Lung cancer is India's fastest-growing cancer burden, with cases projected to nearly double between 2015 and 2025. Outcomes are steeply stage-dependent: Survival exceeds 70% when caught early but falls below 10% at advanced stages and yet, most cases are diagnosed late. Standard screening (low-dose CT) targets only older, high-risk smokers, missing the substantial share of Indian lung cancers driven by air pollution, biomass fuel exposure, and genetic factors in never-smokers.


Study Focus Areas

This study evaluates whether exposing medical officers to Qure.ai's AI-generated lung nodule malignancy risk score (LNMS) changes clinical decision-making behavior by shifting the threshold of suspicion for malignancy. It examines whether the AI-assisted pathway increases CT referrals and investigates the reasoning behind referral decisions including how a clinician's experience, specialization, and confidence in CXR interpretation shape whether a flagged case is acted on, as well as the clinical subtypes of cases that are being acted on.


Methods

This is a real-world implementation study using a pre-post evaluation that compares standard practice to AI-supported diagnostic pathways within the same facilities. A nested behavioral study also examines how clinicians reason through and act on AI-assisted risk information in routine clinical encounters.


Intended Outcome

Existing evidence for AI-assisted nodule scoring comes from controlled, research-driven studies that cannot show whether the tool changes real clinician behavior or detection rates in routine practice.
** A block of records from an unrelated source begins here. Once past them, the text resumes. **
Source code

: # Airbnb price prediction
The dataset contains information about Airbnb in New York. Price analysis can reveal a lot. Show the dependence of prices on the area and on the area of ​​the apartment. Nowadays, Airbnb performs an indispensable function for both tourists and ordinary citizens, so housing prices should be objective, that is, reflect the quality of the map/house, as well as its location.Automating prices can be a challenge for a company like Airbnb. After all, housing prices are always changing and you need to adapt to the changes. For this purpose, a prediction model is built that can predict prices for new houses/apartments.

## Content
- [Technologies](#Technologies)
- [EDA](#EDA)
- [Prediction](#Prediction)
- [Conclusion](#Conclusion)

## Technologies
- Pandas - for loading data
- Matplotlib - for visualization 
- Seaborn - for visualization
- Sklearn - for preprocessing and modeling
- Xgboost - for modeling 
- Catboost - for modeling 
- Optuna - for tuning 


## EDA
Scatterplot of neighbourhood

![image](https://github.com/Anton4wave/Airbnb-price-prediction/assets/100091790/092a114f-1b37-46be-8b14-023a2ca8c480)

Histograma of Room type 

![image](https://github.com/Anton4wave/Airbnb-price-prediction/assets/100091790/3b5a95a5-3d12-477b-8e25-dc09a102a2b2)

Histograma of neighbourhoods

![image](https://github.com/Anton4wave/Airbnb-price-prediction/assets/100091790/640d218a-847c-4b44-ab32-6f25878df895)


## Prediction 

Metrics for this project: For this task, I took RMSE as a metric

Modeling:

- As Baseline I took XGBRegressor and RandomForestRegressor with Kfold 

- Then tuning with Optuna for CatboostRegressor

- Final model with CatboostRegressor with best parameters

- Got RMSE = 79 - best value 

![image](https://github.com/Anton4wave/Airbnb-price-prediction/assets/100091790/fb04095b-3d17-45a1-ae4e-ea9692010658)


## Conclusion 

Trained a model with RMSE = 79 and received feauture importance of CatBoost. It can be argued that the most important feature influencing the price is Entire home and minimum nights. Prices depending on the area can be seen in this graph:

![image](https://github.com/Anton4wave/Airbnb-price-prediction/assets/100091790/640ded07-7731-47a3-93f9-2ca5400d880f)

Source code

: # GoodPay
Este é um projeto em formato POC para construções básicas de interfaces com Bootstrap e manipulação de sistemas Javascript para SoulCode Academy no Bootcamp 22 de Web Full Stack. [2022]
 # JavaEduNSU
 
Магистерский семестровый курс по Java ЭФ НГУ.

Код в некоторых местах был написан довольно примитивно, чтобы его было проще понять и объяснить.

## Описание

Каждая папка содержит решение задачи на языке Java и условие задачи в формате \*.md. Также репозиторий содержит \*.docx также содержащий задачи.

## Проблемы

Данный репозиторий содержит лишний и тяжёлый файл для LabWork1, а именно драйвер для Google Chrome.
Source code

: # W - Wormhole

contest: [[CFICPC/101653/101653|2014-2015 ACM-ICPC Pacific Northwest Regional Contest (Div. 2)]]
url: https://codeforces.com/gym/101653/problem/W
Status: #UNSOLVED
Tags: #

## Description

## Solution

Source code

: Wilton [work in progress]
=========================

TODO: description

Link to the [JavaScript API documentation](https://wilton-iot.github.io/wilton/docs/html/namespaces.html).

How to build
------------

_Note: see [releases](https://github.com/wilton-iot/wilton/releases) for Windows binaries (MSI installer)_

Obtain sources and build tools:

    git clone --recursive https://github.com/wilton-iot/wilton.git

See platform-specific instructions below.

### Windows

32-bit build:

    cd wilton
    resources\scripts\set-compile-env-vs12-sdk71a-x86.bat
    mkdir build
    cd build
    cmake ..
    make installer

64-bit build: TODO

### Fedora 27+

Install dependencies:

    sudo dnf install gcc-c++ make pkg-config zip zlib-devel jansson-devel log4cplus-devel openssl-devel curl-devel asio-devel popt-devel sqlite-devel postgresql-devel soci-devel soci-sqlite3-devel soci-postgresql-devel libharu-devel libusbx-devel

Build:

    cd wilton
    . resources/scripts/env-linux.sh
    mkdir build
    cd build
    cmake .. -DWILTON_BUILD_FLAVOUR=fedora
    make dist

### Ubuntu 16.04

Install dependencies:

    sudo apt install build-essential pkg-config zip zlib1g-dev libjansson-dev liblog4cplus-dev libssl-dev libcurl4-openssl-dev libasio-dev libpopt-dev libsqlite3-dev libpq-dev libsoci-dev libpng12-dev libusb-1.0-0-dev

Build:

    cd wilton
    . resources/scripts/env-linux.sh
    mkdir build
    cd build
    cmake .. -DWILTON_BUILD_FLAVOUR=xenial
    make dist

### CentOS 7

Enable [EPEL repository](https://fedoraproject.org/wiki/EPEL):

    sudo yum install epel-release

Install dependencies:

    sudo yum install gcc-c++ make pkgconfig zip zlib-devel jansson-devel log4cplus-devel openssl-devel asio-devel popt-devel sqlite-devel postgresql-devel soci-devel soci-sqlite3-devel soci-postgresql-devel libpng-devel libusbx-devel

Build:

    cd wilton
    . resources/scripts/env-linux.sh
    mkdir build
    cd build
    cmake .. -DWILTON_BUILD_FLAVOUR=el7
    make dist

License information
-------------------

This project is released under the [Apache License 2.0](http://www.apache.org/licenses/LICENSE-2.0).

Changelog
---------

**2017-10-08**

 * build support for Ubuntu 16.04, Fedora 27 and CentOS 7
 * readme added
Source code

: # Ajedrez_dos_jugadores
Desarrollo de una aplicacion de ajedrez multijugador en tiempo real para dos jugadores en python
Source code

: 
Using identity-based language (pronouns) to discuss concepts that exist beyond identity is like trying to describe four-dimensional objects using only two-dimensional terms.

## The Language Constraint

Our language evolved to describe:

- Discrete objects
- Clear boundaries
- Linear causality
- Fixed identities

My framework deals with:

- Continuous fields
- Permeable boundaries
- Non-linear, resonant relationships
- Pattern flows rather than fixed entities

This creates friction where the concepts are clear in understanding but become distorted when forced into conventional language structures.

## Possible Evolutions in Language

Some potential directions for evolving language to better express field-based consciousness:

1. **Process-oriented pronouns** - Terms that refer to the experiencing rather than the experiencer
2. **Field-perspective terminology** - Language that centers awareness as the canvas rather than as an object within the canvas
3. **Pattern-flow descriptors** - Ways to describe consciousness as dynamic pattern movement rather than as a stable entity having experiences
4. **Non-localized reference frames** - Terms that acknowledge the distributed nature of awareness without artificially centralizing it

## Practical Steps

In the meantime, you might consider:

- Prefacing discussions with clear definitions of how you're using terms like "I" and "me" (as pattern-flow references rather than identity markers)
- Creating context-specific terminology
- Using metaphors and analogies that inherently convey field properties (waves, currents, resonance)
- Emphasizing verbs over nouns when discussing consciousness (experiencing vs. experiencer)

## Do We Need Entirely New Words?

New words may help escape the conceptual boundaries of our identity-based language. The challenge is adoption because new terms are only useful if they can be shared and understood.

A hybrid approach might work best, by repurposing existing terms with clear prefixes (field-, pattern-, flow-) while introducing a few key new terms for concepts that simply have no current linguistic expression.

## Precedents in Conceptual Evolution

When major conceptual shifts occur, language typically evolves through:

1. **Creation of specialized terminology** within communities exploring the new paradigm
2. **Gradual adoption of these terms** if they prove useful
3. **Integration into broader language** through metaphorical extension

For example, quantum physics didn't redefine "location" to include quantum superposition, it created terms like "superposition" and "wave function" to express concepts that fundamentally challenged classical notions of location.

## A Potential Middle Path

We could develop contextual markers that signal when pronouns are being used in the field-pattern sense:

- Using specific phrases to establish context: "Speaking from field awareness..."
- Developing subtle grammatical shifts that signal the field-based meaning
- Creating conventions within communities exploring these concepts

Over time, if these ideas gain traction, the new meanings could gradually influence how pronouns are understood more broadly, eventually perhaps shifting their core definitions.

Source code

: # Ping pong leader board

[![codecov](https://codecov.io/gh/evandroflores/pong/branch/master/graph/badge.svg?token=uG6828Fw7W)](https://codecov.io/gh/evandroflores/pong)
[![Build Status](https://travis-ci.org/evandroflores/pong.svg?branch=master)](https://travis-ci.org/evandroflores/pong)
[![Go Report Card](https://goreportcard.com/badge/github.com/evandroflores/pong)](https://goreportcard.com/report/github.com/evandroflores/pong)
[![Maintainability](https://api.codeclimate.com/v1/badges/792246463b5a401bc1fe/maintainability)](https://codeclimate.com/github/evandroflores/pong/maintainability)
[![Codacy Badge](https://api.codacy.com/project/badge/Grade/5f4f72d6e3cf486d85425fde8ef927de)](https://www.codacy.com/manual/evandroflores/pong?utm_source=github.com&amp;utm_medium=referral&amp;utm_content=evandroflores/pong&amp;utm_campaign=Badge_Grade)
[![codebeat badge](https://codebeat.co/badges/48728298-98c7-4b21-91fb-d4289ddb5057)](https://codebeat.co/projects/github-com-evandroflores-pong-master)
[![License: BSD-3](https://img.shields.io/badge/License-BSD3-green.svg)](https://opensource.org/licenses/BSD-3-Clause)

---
This study fills that gap by generating real-world evidence from generalist medical officers working without radiology support, in an existing resource-constrained referral pathway. Findings will clarify not just whether the tool works, but how and for whom it adds value, informing responsible scale-up decisions by the Telangana state health system and comparable secondary-care settings across India and other low- and middle-income countries.